* **WORK ITEM**:
All of the entries below should be returned verbatim, apart from the pictures.

··· MATERIAL PROVIDED ···

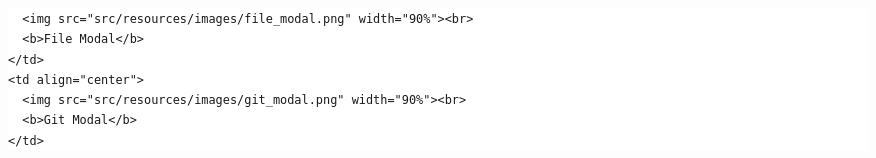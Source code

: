       <img src="src/resources/images/file_modal.png" width="90%"><br>
      <b>File Modal</b>
    </td>
    <td align="center">
      <img src="src/resources/images/git_modal.png" width="90%"><br>
      <b>Git Modal</b>
    </td>
  </tr>
</table>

···

* **ANSWER TO THIS EXERCISE**:
Source code

:       <img src="src/resources/images/file_modal.png" width="90%"><br>
      <b>File Modal</b>
    </td>
    <td align="center">
      <img src="src/resources/images/git_modal.png" width="90%"><br>
      <b>Git Modal</b>
    </td>
  </tr>
</table>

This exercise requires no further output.